Tailoring Dynamical Codes for Biased Noise: The X$^3$Z$^3$ Floquet Code

TL;DR

The X$^3$Z$^3$ Floquet code is a new dynamical quantum error-correcting code optimized for biased noise, featuring a unique symmetry that enhances decoding efficiency and performance, especially on hardware with limited connectivity.

Contribution

We introduce the X$^3$Z$^3$ Floquet code with a novel symmetry property, and demonstrate its superior performance under biased noise compared to existing codes.

Findings

Outperforms several leading Floquet codes under biased noise.

Symmetry enables simplified decoding without constant stabilisers.

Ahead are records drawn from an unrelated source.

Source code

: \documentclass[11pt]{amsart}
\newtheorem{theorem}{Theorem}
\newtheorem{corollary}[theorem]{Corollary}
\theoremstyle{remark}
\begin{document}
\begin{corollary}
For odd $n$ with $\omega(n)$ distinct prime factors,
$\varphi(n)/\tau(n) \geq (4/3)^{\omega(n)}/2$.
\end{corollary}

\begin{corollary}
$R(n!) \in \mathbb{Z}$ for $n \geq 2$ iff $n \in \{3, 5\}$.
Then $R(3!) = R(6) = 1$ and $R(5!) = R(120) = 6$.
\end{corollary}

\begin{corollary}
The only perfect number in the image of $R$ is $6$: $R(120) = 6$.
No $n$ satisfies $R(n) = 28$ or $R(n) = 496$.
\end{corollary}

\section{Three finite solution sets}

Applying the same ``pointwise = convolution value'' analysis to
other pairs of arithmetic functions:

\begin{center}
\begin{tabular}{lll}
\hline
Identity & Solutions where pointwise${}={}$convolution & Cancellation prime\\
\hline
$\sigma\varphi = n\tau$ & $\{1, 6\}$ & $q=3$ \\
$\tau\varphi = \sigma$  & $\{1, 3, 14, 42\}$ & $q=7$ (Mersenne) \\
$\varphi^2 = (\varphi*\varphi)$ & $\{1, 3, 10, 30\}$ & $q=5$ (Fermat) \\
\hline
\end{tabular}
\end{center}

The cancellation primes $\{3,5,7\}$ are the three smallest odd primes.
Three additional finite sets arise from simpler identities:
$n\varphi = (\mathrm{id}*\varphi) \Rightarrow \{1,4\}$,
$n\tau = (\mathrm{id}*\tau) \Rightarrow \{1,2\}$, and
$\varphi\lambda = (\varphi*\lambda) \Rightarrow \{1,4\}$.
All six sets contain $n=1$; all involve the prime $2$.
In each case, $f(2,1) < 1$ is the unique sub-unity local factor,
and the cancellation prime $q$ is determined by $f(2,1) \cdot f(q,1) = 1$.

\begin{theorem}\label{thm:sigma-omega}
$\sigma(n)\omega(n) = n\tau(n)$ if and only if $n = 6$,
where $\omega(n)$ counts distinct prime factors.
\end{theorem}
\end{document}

Effective implementation with ancilla-assisted parity measurements.

Abstract

We propose the X$^3$Z$^3$ Floquet code, a dynamical code with improved performance under biased noise compared to other Floquet codes. The enhanced performance is attributed to a simplified decoding problem resulting from a persistent stabiliser-product symmetry, which surprisingly exists in a code without constant stabilisers. Even if such a symmetry is allowed, we prove that general dynamical codes with two-qubit parity measurements cannot admit one-dimensional decoding graphs, a key feature responsible for the high performance of bias-tailored stabiliser codes. Despite this, our comprehensive simulations show that the symmetry of the X$^3$Z$^3$ Floquet code renders its performance under biased noise far better than several leading Floquet codes. To maintain high-performance implementation in hardware without native two-qubit parity measurements, we introduce ancilla-assisted bias-preserving parity measurement circuits. Our work establishes the X$^3$Z$^3$ code as a prime quantum error-correcting code, particularly for devices with reduced connectivity, such as the honeycomb and heavy-hexagonal architectures.